===== EXERCISE MATERIAL
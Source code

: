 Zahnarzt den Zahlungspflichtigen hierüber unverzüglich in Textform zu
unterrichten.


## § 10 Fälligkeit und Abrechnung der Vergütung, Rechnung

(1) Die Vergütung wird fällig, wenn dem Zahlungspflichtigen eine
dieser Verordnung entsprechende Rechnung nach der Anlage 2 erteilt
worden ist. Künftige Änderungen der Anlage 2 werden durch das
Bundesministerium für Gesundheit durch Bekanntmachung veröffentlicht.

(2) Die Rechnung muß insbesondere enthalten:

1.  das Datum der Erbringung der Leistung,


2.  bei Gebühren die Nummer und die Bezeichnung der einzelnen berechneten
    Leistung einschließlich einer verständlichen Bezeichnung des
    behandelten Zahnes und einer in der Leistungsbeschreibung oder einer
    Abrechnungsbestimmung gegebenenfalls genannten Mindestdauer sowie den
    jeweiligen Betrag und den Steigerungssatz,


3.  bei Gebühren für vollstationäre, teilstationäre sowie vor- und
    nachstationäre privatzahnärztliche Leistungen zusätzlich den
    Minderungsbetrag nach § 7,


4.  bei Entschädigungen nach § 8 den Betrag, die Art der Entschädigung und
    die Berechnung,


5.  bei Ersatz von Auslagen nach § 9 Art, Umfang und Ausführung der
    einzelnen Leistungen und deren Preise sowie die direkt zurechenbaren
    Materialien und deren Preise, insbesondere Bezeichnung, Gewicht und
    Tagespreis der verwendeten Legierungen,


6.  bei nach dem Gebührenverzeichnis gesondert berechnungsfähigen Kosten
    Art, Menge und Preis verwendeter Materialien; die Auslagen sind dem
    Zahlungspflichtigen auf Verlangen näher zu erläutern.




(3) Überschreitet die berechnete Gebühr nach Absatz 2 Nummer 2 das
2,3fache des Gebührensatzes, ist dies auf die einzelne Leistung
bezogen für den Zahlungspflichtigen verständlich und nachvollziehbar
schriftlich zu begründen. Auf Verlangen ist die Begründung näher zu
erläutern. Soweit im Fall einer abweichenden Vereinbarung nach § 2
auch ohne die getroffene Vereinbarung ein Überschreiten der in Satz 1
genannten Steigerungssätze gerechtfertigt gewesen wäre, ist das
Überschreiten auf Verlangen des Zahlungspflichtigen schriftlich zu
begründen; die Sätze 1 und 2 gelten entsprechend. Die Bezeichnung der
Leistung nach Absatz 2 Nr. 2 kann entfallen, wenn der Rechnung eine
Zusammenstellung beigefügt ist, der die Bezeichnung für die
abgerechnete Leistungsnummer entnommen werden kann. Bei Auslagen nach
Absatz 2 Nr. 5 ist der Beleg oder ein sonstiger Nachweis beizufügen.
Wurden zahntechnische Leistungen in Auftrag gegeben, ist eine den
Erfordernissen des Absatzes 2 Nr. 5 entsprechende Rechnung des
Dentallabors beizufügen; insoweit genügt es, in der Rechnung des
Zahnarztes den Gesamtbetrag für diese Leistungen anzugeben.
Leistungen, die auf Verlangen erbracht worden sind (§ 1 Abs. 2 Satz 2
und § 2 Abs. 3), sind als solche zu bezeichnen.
==========
TASK REQUIREMENTS:
Give only how many lines above hold "Materialien".

THE ANSWER:
2